# h100 pumpe + Lüftersteuerung = liebe



## Hansdampf (12. September 2012)

*h100 pumpe + Lüftersteuerung = liebe*

Mensch, tut mir leid für meine ausdrucksweise im vorherigen thema. 
ich meinte natürlich, wie ich die pumpe der h 100 mittels lüftersteuerung regeln kann. wie bekannt, neigt die h100 zu lautem rattern, wenn sie an den 12v molex-stecker des netzteils angeschlossen wird. wie auch meine. mein derzeitiges gehäuse (cm storm sniper) hat an der lüftersteuerung den richtigen stecker (ka, ist das ein 4 pin molex male?). jedenfalls passt der an den stromanschluss der pumpe von der h100. da ich mir aber demnächst ein anderes gehäuse kaufen will, brauche ich eine andere lösung.

mfg


----------



## Badewannenbehüter (12. September 2012)
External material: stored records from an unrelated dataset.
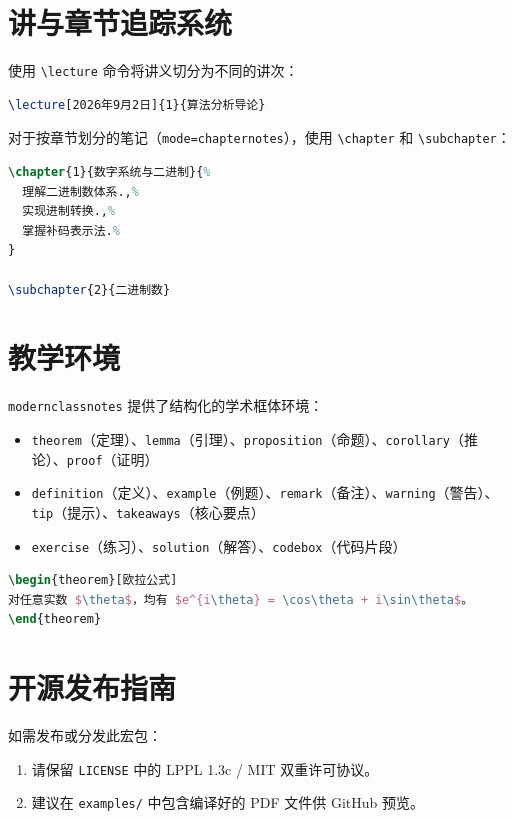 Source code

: \documentclass[mode=notes, palette=ocean, lang=chinese, fontsize=11pt]{modernclassnotes}
\begin{document}
\section{讲与章节追踪系统}

使用 \texttt{\textbackslash lecture} 命令将讲义切分为不同的讲次：
\begin{codebox}[讲次宏]
\begin{lstlisting}[language=TeX]
\lecture[2026年9月2日]{1}{算法分析导论}
\end{lstlisting}
\end{codebox}

对于按章节划分的笔记（\texttt{mode=chapternotes}），使用 \texttt{\textbackslash chapter} 和 \texttt{\textbackslash subchapter}：
\begin{codebox}[带教学目标的章节宏]
\begin{lstlisting}[language=TeX]
\chapter{1}{数字系统与二进制}{%
  理解二进制数体系.,%
  实现进制转换.,%
  掌握补码表示法.%
}

\subchapter{2}{二进制数}
\end{lstlisting}
\end{codebox}

\section{教学环境}

\begin{definition}[数学与教学框体环境]
\texttt{modernclassnotes} 提供了结构化的学术框体环境：
\begin{itemize}
    \item \texttt{theorem}（定理）、\texttt{lemma}（引理）、\texttt{proposition}（命题）、\texttt{corollary}（推论）、\texttt{proof}（证明）
    \item \texttt{definition}（定义）、\texttt{example}（例题）、\texttt{remark}（备注）、\texttt{warning}（警告）、\texttt{tip}（提示）、\texttt{takeaways}（核心要点）
    \item \texttt{exercise}（练习）、\texttt{solution}（解答）、\texttt{codebox}（代码片段）
\end{itemize}
\end{definition}

\begin{example}[定理环境示例]
\begin{lstlisting}[language=TeX]
\begin{theorem}[欧拉公式]
对任意实数 $\theta$，均有 $e^{i\theta} = \cos\theta + i\sin\theta$。
\end{theorem}
\end{lstlisting}
\end{example}

\section{开源发布指南}

如需发布或分发此宏包：
\begin{enumerate}
    \item 请保留 \texttt{LICENSE} 中的 LPPL 1.3c / MIT 双重许可协议。
    \item 建议在 \texttt{examples/} 中包含编译好的 PDF 文件供 GitHub 预览。
\end{enumerate}
\end{document}
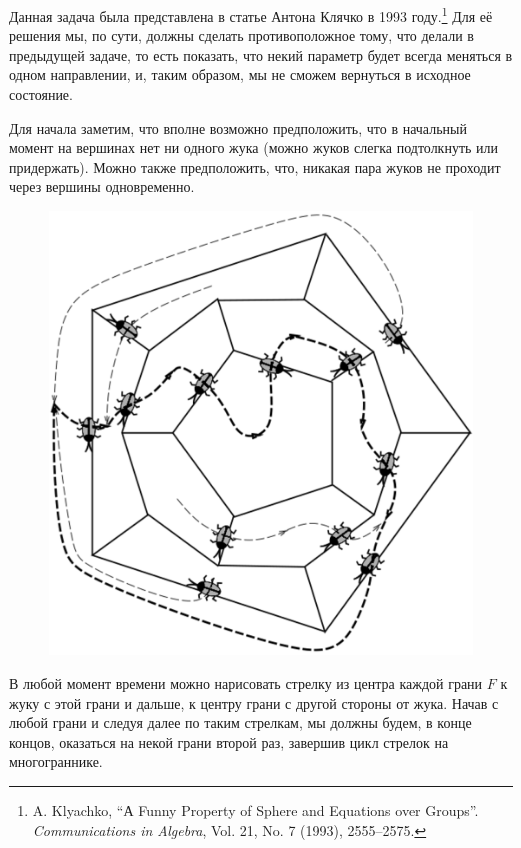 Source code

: Данная задача была представлена в статье Антона Клячко в 1993 году.\footnote{A. Klyachko, ``А Funny Property of Sphere and Equations over Groups''. \emph{Communications in Algebra}, Vol. 21, No. 7 (1993), 2555--2575.} 
Для её решения мы, по сути, должны сделать противоположное тому, что делали в предыдущей задаче, то есть показать, что некий параметр будет всегда меняться в одном направлении, и, таким образом, мы не сможем вернуться в исходное состояние.

\medskip

Для начала заметим, что вполне возможно предположить, что в начальный момент на вершинах нет ни одного жука (можно жуков слегка подтолкнуть или придержать).
Можно также предположить, что, никакая пара жуков не проходит через вершины одновременно.

\begin{figure}[h!]
\centering
\includegraphics[scale=0.5]{Figs/Algorithms/dodec}
\end{figure}

В любой момент времени можно нарисовать стрелку из центра каждой грани $F$ к жуку с этой грани и дальше, к центру грани с другой стороны от жука.
Начав с любой грани и следуя далее по таким стрелкам, мы должны будем, в конце концов, оказаться на некой грани второй раз, завершив цикл стрелок на многограннике.

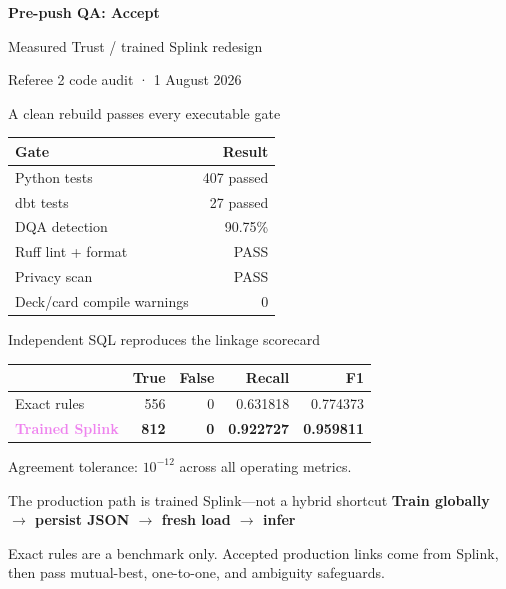 \documentclass[aspectratio=169,11pt]{beamer}
\begin{document}
\begin{frame}[plain]
  \vfill
  {\fontsize{34}{39}\selectfont\bfseries\color{Ink}Pre-push QA: Accept}\par
  \vspace{0.25cm}
  {\Large\color{Teal}Measured Trust / trained Splink redesign}\par
  \vfill
  {\large\color{Slate}Referee 2 code audit · 1 August 2026}
\end{frame}

\begin{frame}{A clean rebuild passes every executable gate}
  \centering
  \begin{tabular}{@{}lr@{}}
    \toprule
    \textbf{Gate} & \textbf{Result} \\
    \midrule
    Python tests & 407 passed \\
    dbt tests & 27 passed \\
    DQA detection & 90.75\% \\
    Ruff lint + format & PASS \\
    Privacy scan & PASS \\
    Deck/card compile warnings & 0 \\
    \bottomrule
  \end{tabular}
\end{frame}

\begin{frame}{Independent SQL reproduces the linkage scorecard}
  \centering
  \begin{tabular}{@{}lrrrr@{}}
    \toprule
    & \textbf{True} & \textbf{False} & \textbf{Recall} & \textbf{F1} \\
    \midrule
    Exact rules & 556 & 0 & 0.631818 & 0.774373 \\
    \textcolor{Violet}{\textbf{Trained Splink}} & \textbf{812} & \textbf{0} & \textbf{0.922727} & \textbf{0.959811} \\
    \bottomrule
  \end{tabular}

  \vspace{0.65cm}
  {\large Agreement tolerance: $10^{-12}$ across all operating metrics.}
\end{frame}

\begin{frame}{The production path is trained Splink—not a hybrid shortcut}
  \vspace{0.35cm}
  {\Large\bfseries\color{Teal}Train globally $\rightarrow$ persist JSON $\rightarrow$ fresh load $\rightarrow$ infer}\par
  \vspace{0.65cm}
  {\large Exact rules are a benchmark only. Accepted production links come from
  Splink, then pass mutual-best, one-to-one, and ambiguity safeguards.}
\end{frame}
\end{document}
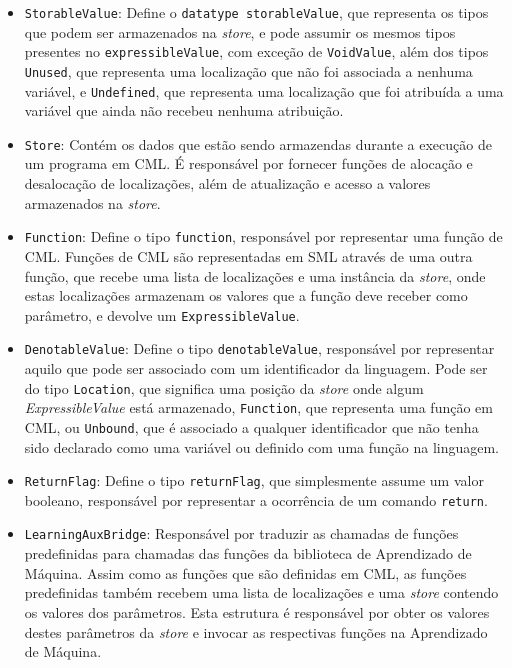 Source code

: \documentclass[12pt]{article}
\begin{document}
\begin{enumerate}
\begin{itemize}
\item \texttt{StorableValue}: Define o \texttt{datatype storableValue}, que representa os tipos que podem ser armazenados na \textit{store}, e pode assumir os mesmos tipos presentes no \texttt{expressibleValue}, com exceção de \texttt{VoidValue}, além dos tipos \texttt{Unused}, que representa uma localização que não foi associada a nenhuma variável, e \texttt{Undefined}, que representa uma localização que foi atribuída a uma variável que ainda não recebeu nenhuma atribuição.

\item \texttt{Store}: Contém os dados que estão sendo armazendas durante a execução de um programa em CML. É responsável por fornecer funções de alocação e desalocação de localizações, além de atualização e acesso a valores armazenados na \textit{store}.

\item \texttt{Function}: Define o tipo \texttt{function}, responsável por representar uma função de CML. Funções de CML são representadas em SML através de uma outra função, que recebe uma lista de localizações e uma instância da \textit{store}, onde estas localizações armazenam os valores que a função deve receber como parâmetro, e devolve um \texttt{ExpressibleValue}.

\item \texttt{DenotableValue}: Define o tipo \texttt{denotableValue}, responsável por representar aquilo que pode ser associado com um identificador da linguagem. Pode ser do tipo \texttt{Location}, que significa uma posição da \textit{store} onde algum  \textit{ExpressibleValue} está armazenado, \texttt{Function}, que representa uma função em CML, ou \texttt{Unbound}, que é associado a qualquer identificador que não tenha sido declarado como uma variável ou definido com uma função na linguagem.

\item \texttt{ReturnFlag}: Define o tipo \texttt{returnFlag}, que simplesmente assume um valor booleano, responsável por representar a ocorrência de um comando \texttt{return}.

\item \texttt{LearningAuxBridge}: Responsável por traduzir as chamadas de funções predefinidas para chamadas das funções da biblioteca de Aprendizado de Máquina. Assim como as funções que são definidas em CML, as funções predefinidas também recebem uma lista de localizações e uma \textit{store} contendo os valores dos parâmetros. Esta estrutura é responsável por obter os valores destes parâmetros da \textit{store} e invocar as respectivas funções na Aprendizado de Máquina.


\end{itemize}
\end{enumerate}
\end{document}
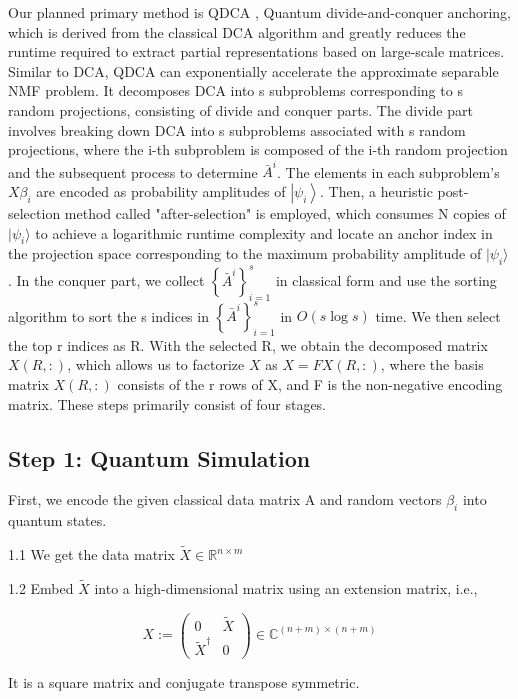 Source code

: \documentclass[12pt]{article}
\begin{document}
Our planned primary method is QDCA \cite{du2018quantum}, Quantum divide-and-conquer anchoring, which is derived from the classical DCA algorithm and greatly reduces the runtime required to extract partial representations based on large-scale matrices. Similar to DCA, QDCA can exponentially accelerate the approximate separable NMF problem. It decomposes DCA into s subproblems corresponding to s random projections, consisting of divide and conquer parts. The divide part involves breaking down DCA into s subproblems associated with s random projections, where the i-th subproblem is composed of the i-th random projection and the subsequent process to determine $\bar{A}^{i}$. The elements in each subproblem's $X \beta_{i}$ are encoded as probability amplitudes of $\left|\psi_{i}\right\rangle$. Then, a heuristic post-selection method called "after-selection" is employed, which consumes N copies of $|\psi_{i}\rangle$ to achieve a logarithmic runtime complexity and locate an anchor index in the projection space corresponding to the maximum probability amplitude of $|\psi_{i}\rangle$. In the conquer part, we collect $\left\{\bar{A}^{i}\right\}_{i=1}^{s}$ in classical form and use the sorting algorithm \cite{knuth1997art} to sort the s indices in $\left\{\bar{A}^{i}\right\}_{i=1}^{s}$ in $O(s \log s)$ time. We then select the top r indices as R. With the selected R, we obtain the decomposed matrix $X(R,:)$, which allows us to factorize $X$ as $X=F X(R,:)$, where the basis matrix $X(R,:)$ consists of the r rows of X, and F is the non-negative encoding matrix. These steps primarily consist of four stages.

\subsection{Step 1: Quantum Simulation}

First, we encode the given classical data matrix A and random vectors $\beta_i$ into quantum states.

1.1 We get the data matrix $\tilde{X} \in \mathbb{R}^{n \times m}$

1.2 Embed $\tilde{X}$ into a high-dimensional matrix using an extension matrix, i.e.,

$$
X:=\left(\begin{array}{cc}
0 & \tilde{X} \\
\tilde{X}^{\dagger} & 0
\end{array}\right) \in \mathbb{C}^{(n+m) \times(n+m)}
$$

It is a square matrix and conjugate transpose symmetric.
\end{document}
*AW: h100 pumpe + Lüftersteuerung = liebe*

NZXT Sentry 2 TouchScreen Fan Controller - Hardware, Notebooks & Software

so was vllt. ?


----------



## Uter (12. September 2012)

*AW: h100 pumpe + Lüftersteuerung = liebe*

Der erste Thread wurde nicht wegen der Ausdrucksweise geschlossen. Hättest du dir den Startpost im verlinkten Thread durchgelesen, dann wüsstest du warum er geschlossen wurde. 

http://extreme.pcgameshardware.de/w...hlungen-corsair-h-0-antec-h20-coolit-eco.html


----------